Calibration systems and methods for the ANTARES neutrino telescope

TL;DR

The paper describes the calibration systems of the ANTARES neutrino telescope, demonstrating successful in situ operation and sub-nanosecond time resolution for accurate neutrino detection.

Contribution

It introduces the calibration methods for time and position measurements in the ANTARES detector, ensuring precise neutrino event reconstruction.

Findings

Calibration systems operate successfully in situ.

Time resolution reaches sub-nanosecond accuracy.

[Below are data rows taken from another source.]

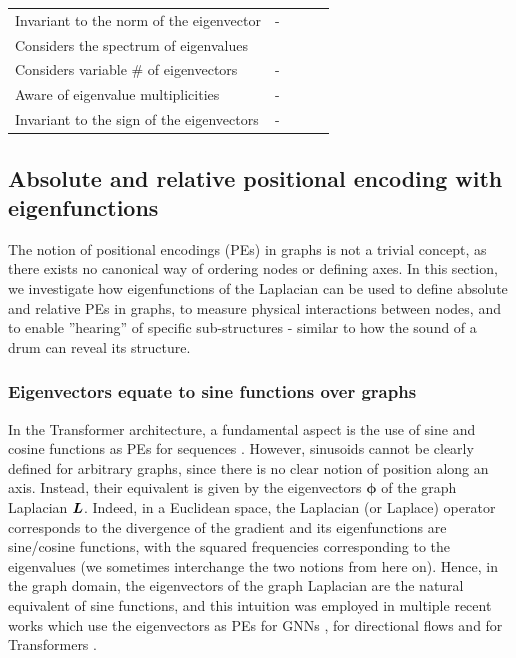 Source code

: \documentclass{article}
\newcommand{\cmark}{\ding{51}}%
\newcommand{\xmark}{\ding{55}}%
\def\eigvec{{\bm{\phi}}}
\begin{document}
\begin{table}[h]
{\begin{tabular}{l|cccc}
Invariant to the norm of the eigenvector
& - & \cmark & \cmark & \cmark \\

Considers the spectrum of eigenvalues
& \xmark & \xmark & \xmark & \cmark \\

Considers variable \# of eigenvectors
& - & \xmark & \xmark & \cmark \\

Aware of eigenvalue multiplicities
& - & \xmark & \xmark & \cmark \\

Invariant to the sign of the eigenvectors
& - & \xmark & \xmark & \xmark

\end{tabular}}
\vspace{-5pt}
\end{table}




\subsection{Absolute and relative positional encoding with eigenfunctions}

The notion of positional encodings (PEs) in graphs is not a trivial concept, as there exists no canonical way of ordering nodes or defining axes. In this section, we investigate how eigenfunctions of the Laplacian can be used to define absolute and relative PEs in graphs, to measure physical interactions between nodes, and to enable ''hearing'' of specific sub-structures - similar to how the sound of a drum can reveal its structure.

\subsubsection{Eigenvectors equate to sine functions over graphs}

In the Transformer architecture, a fundamental aspect is the use of sine and cosine functions as PEs for sequences \cite{vaswani_2017_attention}.
However, sinusoids cannot be clearly defined for arbitrary graphs, since there is no clear notion of position along an axis. Instead, their equivalent is given by the eigenvectors $\eigvec$ of the graph Laplacian $\mL$.
Indeed, in a Euclidean space, the Laplacian (or Laplace) operator corresponds to the divergence of the gradient and its eigenfunctions are sine/cosine functions, with the squared frequencies corresponding to the eigenvalues (we sometimes interchange the two notions from here on). 
Hence, in the graph domain, the eigenvectors of the graph Laplacian are the natural equivalent of sine functions, and this intuition was employed in multiple recent works which use the eigenvectors as PEs for GNNs \cite{dwivedi2020benchmarking}, for directional flows \cite{beaini_directional_2021} and for Transformers \cite{dwivedi2020generalization}. 
\end{document}
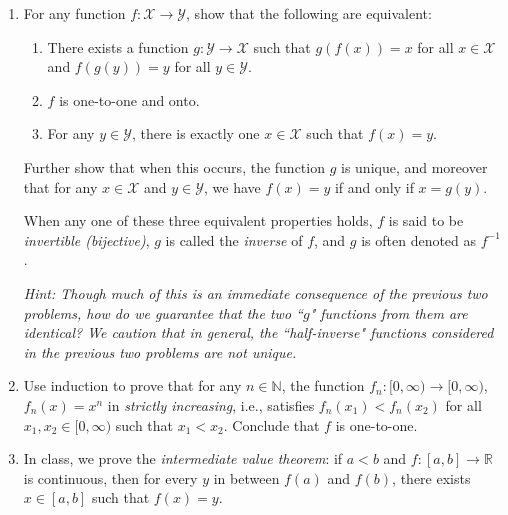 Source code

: \documentclass[12 pt,letterpaper]{article}
\newcommand{\bbN}{\mathbb{N}}
\newcommand{\bbR}{\mathbb{R}}
\newcommand{\calX}{\mathcal{X}}
\newcommand{\calY}{\mathcal{Y}}
\newcommand{\romanii}{\renewcommand{\labelenumii}{(\roman{enumii})}}
\begin{document}
\begin{enumerate}
\begin{enumerate}
\end{enumerate}

When any one of these three equivalent properties holds,
$f$ is said to be \textit{one-to-one (injective)}.

\item
For any function $f:\calX\rightarrow\calY$,
show that the following are equivalent:

\begin{enumerate}
\romanii

\item
There exists a function $g:\calY\rightarrow\calX$ such that $g(f(x))=x$ for all $x\in\calX$ and $f(g(y))=y$ for all $y\in\calY$.

\item
$f$ is one-to-one and onto.

\item
For any $y\in\calY$, there is exactly one $x\in\calX$ such that $f(x)=y$.

\end{enumerate}

Further show that when this occurs, the function $g$ is unique,
and moreover that for any $x\in\calX$ and $y\in\calY$,
we have $f(x)=y$ if and only if $x=g(y)$.

When any one of these three equivalent properties holds,
$f$ is said to be \textit{invertible (bijective)},
$g$ is called the \textit{inverse} of $f$,
and $g$ is often denoted as $f^{-1}$.

\textit{Hint:
Though much of this is an immediate consequence of the previous two problems,
how do we guarantee that the two ``$g$" functions from them are identical?
We caution that in general, the ``half-inverse" functions considered in the previous two problems are not unique.}

\newpage

\item
Use induction to prove that for any $n\in\bbN$,
the function $f_n:[0,\infty)\rightarrow[0,\infty)$, $f_n(x)=x^n$ in \textit{strictly increasing}, i.e., satisfies $f_n(x_1)<f_n(x_2)$ for all $x_1,x_2\in[0,\infty)$ such that $x_1<x_2$.
Conclude that $f$ is one-to-one.

\item
In class, we prove the \textit{intermediate value theorem}:
if $a<b$ and $f:[a,b]\rightarrow\bbR$ is continuous,
then for every $y$ in between $f(a)$ and $f(b)$,
there exists $x\in[a,b]$ such that $f(x)=y$.


\end{enumerate}
\end{document}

Position and orientation measurements are reliable.

Abstract

The ANTARES neutrino telescope is currently being constructed in the Mediterranean Sea. The complete detector will consist of 12 strings, supplemented by an additional instrumentation line. Nine strings are at present deployed of which five are already connected to the shore and operating. Each string is equipped with 75 Optical Modules (OMs) housing the photomultipliers to detect the Cherenkov light induced by the charged particles produced in neutrino reactions. An accurate measurement of the Cherenkov photon arrival times as well as the positions and orientations of the OMs is required for a precise reconstruction of the direction of the detected neutrinos. For this purpose the ANTARES detector is provided with several system s to facilitate the calibration of the detector. The time calibration is performed using light pulses emitted from LED and laser devices. The positioning is done via acoustic triangulation using hydrophones. Additionally, local tilt angles and the orientations of the modules are measured with a set of tiltmeters and compasses. In this paper, it is demonstrated that the ANTARES time and alignment calibration systems operate successfully in situ. In particular, it is shown that the ANTARES read-out electronics is capable of reaching a sub-nanosecond time resolution.